While serving from 1964 to 1966, my immediate Peace Corps supervisor lost his life on the main highway between our safe and lofty location and the capitol city of Caracas. I recall his shooting death happened after being pulled out of a car filled with other Peace Corps volunteers traveling to a regional Peace Corps meeting. It occurred because of conflicts not connected with our organization, but between dissatisfied students and the ruling national government at the time.

The shock of this event reverberated through the country’s entire Peace Corps organization. It’s taken me half a century to connect the devoted service of those volunteers giving their lives around the world for the United States with the possibility of a erecting a lasting monument as a reminder they served to fulfill their dream of making a positive difference in the lives of others globally.

This Memorial Day my husband and I drove in a large circle around the perimeter of Freeborn County for the first time. We began close to Silver Lake at a benefit luncheon in a nearby Lutheran church and ended in the Oakland area at a cemetery of another Lutheran church. We engaged in conversations with veterans from both churches near the graves of fellow veterans.

As a Peace Corps volunteer experiencing the loss of a fellow worker serving our country and having extended family members serving in the military, this Memorial Day had a special significance, enhanced by discussions with servicemen about ways to serve our country.

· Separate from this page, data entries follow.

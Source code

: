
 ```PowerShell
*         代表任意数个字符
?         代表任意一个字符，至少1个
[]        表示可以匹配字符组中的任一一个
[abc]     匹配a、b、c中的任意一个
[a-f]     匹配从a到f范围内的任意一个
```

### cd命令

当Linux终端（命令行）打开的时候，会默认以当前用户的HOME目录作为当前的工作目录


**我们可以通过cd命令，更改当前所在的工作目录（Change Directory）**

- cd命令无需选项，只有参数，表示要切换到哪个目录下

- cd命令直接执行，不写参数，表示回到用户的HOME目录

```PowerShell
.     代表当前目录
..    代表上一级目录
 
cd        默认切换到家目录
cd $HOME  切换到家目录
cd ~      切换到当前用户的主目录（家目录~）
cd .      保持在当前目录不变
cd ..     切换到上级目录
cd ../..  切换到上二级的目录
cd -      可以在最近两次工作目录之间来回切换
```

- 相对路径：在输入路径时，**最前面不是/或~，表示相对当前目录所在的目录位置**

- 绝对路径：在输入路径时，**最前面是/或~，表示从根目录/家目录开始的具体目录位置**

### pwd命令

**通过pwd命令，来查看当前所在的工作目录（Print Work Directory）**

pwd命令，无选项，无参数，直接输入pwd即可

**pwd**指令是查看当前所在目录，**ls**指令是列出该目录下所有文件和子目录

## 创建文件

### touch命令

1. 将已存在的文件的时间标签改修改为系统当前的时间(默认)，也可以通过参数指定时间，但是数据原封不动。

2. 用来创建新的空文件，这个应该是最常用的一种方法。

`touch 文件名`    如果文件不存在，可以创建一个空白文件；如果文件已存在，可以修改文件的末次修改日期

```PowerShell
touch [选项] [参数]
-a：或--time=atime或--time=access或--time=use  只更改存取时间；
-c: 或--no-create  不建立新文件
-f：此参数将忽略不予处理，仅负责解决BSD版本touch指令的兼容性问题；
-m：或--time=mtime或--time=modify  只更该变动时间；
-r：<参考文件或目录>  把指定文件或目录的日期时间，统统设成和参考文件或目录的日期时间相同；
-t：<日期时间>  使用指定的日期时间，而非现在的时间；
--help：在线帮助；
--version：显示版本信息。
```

Thinking about those veterans in the three cemeteries we visited helped me reset my priorities and take my focus off my health issues. For my well-being, I resolve to keep connections with my Blue Zones moai group. I know that our Memorial Day interactions with veterans and my Peace Corps experiences gave me encouragement and improved my attitude. I am grateful I am able to switch gears.

 

Sara Aeikens is an Albert Lea resident.